Chile es uno de los países con mayor biodiversidad por kilómetro cuadrado del planeta, y gran parte de esa riqueza se explica por su geografía extraordinaria. El desierto más árido del mundo al norte, la Antártica al sur, el Pacífico al oeste y los Andes al este crean barreras naturales que han aislado poblaciones de especies durante millones de años, generando una cantidad excepcional de especies endémicas.
El desierto de Atacama, aunque parece inhóspito, alberga vida adaptada a condiciones extremas. Las lomas costeras — ecosistemas que dependen de la neblina del Pacífico — florecen en invierno con plantas que solo existen ahí. El Parque Nacional Pan de Azúcar protege parte de este ecosistema único.

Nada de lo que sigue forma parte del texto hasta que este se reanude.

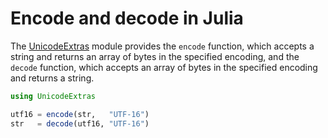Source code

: # Encode and decode in Julia

The [UnicodeExtras](https://github.com/nolta/UnicodeExtras.jl) module provides
the `encode` function, which accepts a string and returns an array of bytes in
the specified encoding, and the `decode` function, which accepts an array of
bytes in the specified encoding and returns a string.

```julia
using UnicodeExtras

utf16 = encode(str,   "UTF-16")
str   = decode(utf16, "UTF-16")
```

La zona mediterránea de Chile central es uno de los 36 hotspots de biodiversidad identificados a nivel mundial. El bosque esclerófilo — con quillayes, litres y boldos — es el hogar de especies como el degú, el chungungo y el zorro culpeo. Más del 70% de las plantas de esta zona son endémicas.
Hacia el sur, el bosque valdiviano o bosque templado lluvioso es el segundo bosque templado más grande del hemisferio sur. Con más de 3.000 mm de lluvia anuales en algunas zonas, alberga el alerce — el segundo árbol más longevo del mundo — y especies como el monito del monte, un marsupial considerado un fósil viviente.
La Patagonia y Tierra del Fuego completan el mosaico con estepas, turberas y canales australes de importancia global para la captura de carbono y la regulación del clima.